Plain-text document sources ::
----------------------------------------

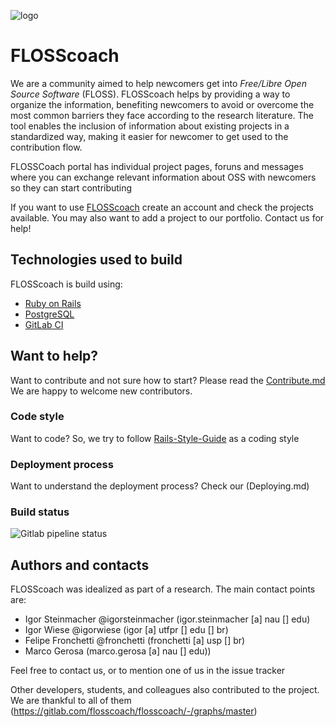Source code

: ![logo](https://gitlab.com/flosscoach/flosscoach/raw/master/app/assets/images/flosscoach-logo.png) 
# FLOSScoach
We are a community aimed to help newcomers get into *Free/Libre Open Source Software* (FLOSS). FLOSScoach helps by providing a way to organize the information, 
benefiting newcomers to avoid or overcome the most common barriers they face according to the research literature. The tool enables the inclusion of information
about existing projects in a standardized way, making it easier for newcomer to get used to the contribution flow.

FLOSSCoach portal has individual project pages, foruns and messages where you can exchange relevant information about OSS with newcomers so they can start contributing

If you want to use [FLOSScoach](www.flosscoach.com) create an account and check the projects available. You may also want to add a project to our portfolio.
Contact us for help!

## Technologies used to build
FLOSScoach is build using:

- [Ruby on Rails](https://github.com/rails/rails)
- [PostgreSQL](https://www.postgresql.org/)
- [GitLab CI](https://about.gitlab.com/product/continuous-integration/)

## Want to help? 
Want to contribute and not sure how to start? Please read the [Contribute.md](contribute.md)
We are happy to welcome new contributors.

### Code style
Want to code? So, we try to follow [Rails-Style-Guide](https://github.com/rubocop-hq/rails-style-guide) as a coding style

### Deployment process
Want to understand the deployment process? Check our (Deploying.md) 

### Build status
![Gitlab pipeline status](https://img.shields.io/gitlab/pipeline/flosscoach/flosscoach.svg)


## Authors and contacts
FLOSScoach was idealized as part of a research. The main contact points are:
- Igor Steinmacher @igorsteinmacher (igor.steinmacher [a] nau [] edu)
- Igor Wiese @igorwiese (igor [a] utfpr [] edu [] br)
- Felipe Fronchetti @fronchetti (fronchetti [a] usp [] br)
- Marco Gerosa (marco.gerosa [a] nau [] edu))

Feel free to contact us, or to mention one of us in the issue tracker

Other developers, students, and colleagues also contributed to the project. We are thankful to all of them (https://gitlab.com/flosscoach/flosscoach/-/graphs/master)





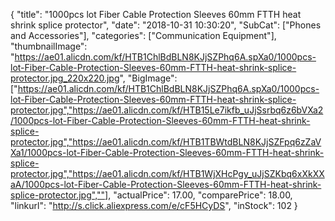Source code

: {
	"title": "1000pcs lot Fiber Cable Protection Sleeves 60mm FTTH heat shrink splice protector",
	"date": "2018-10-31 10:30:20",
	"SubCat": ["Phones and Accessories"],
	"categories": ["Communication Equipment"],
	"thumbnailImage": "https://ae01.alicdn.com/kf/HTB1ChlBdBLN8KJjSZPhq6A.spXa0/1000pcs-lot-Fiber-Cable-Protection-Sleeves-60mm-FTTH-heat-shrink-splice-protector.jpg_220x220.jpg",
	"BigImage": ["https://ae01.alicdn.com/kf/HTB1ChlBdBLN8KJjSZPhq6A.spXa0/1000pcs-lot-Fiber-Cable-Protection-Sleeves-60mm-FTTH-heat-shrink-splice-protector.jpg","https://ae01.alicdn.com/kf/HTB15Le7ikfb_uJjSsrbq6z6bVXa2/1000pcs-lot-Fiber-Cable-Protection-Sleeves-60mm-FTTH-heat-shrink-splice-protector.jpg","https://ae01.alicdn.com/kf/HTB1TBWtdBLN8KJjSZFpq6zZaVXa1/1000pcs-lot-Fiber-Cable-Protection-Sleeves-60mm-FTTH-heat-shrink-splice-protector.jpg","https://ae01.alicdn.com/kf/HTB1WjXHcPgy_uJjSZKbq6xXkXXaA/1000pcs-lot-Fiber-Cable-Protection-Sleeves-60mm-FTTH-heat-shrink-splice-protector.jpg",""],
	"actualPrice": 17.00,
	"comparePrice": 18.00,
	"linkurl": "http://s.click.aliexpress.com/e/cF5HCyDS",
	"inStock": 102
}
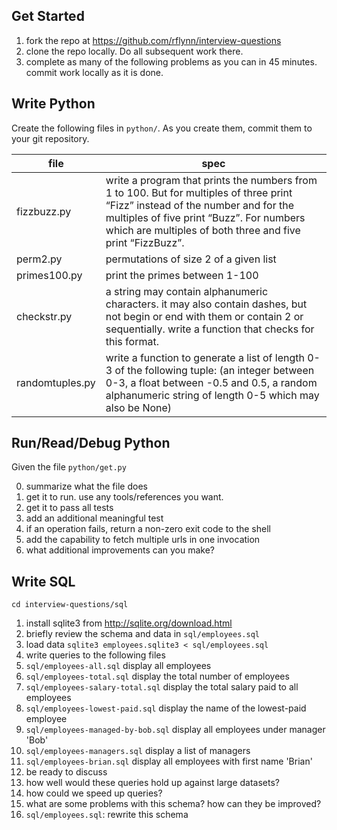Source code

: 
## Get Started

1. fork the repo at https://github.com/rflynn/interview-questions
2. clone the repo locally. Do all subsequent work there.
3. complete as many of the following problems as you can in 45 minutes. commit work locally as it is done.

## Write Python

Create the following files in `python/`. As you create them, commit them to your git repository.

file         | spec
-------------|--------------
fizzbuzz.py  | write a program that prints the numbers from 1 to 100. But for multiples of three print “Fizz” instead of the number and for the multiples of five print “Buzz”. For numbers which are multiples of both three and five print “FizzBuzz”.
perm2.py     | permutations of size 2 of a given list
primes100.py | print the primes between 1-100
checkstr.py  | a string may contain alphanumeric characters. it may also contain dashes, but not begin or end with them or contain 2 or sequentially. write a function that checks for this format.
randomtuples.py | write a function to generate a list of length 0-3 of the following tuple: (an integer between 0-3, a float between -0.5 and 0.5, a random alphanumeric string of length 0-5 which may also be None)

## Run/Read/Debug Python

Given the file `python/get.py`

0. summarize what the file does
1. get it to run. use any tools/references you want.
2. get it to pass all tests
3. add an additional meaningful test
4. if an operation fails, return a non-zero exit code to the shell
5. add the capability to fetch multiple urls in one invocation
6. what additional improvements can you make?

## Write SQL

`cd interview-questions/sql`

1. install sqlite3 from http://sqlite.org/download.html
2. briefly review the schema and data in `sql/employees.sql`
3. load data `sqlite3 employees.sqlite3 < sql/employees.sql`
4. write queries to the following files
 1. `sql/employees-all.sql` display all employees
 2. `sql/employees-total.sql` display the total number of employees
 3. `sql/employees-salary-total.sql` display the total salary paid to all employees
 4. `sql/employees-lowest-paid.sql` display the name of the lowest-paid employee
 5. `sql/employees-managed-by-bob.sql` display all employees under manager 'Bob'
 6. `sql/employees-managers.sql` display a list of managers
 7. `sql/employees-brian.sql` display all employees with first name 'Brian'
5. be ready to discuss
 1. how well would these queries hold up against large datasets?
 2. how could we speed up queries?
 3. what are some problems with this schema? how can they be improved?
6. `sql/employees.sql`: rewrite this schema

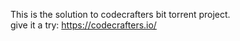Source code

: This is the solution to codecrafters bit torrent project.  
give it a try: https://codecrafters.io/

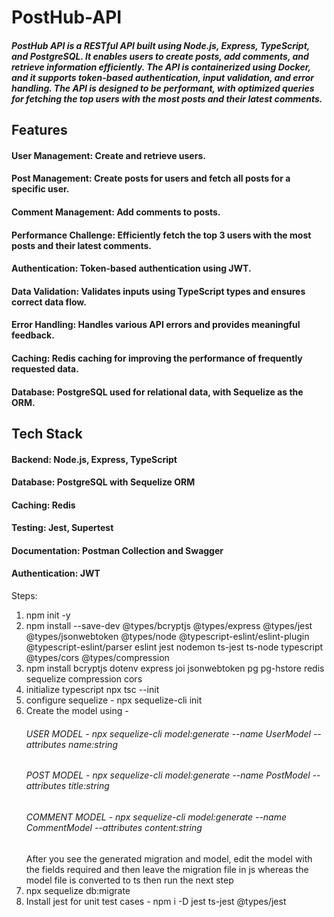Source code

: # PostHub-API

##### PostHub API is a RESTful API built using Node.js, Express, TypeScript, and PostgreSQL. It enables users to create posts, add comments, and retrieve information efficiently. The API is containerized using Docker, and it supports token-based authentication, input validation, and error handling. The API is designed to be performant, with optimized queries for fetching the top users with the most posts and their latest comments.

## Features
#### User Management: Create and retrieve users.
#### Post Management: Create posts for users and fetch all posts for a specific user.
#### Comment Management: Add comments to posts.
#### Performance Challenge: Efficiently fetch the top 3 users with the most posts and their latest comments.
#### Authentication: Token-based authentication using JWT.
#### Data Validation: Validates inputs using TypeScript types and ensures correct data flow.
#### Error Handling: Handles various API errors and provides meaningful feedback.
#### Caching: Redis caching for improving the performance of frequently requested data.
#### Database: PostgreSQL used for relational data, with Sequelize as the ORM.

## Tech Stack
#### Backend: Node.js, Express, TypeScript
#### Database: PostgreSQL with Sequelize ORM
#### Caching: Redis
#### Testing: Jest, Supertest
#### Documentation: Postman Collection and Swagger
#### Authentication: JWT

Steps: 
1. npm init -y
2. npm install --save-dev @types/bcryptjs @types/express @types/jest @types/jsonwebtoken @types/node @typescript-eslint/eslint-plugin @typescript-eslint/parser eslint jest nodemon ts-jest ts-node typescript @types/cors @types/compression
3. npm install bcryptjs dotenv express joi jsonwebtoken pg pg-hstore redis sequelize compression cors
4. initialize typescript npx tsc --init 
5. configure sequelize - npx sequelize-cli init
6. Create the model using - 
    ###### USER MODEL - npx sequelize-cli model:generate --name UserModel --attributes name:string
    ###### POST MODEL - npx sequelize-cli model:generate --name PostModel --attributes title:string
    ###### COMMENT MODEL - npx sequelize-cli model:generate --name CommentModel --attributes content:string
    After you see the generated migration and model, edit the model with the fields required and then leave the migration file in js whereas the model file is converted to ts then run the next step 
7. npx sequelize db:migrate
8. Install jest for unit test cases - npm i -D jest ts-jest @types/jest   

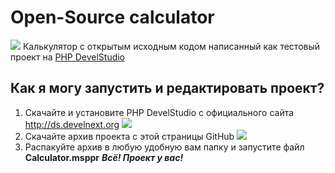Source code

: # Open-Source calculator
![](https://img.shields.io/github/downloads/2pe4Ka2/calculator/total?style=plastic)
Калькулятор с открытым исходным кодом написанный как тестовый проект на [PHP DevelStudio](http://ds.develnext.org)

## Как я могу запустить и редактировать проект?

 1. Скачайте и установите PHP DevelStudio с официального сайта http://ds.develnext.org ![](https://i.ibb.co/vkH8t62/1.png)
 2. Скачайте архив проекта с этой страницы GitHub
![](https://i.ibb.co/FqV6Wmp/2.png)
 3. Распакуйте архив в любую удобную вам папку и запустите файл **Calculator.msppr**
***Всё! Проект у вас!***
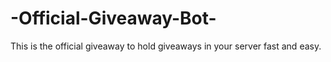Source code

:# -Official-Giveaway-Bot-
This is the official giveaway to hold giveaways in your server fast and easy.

----------------------------------------

Task ::
Return every line from the entries above that contains the word "used".

Solution to this task ::
about existing projects in a standardized way, making it easier for newcomer to get used to the contribution flow.
## Technologies used to build
#### Database: PostgreSQL used for relational data, with Sequelize as the ORM.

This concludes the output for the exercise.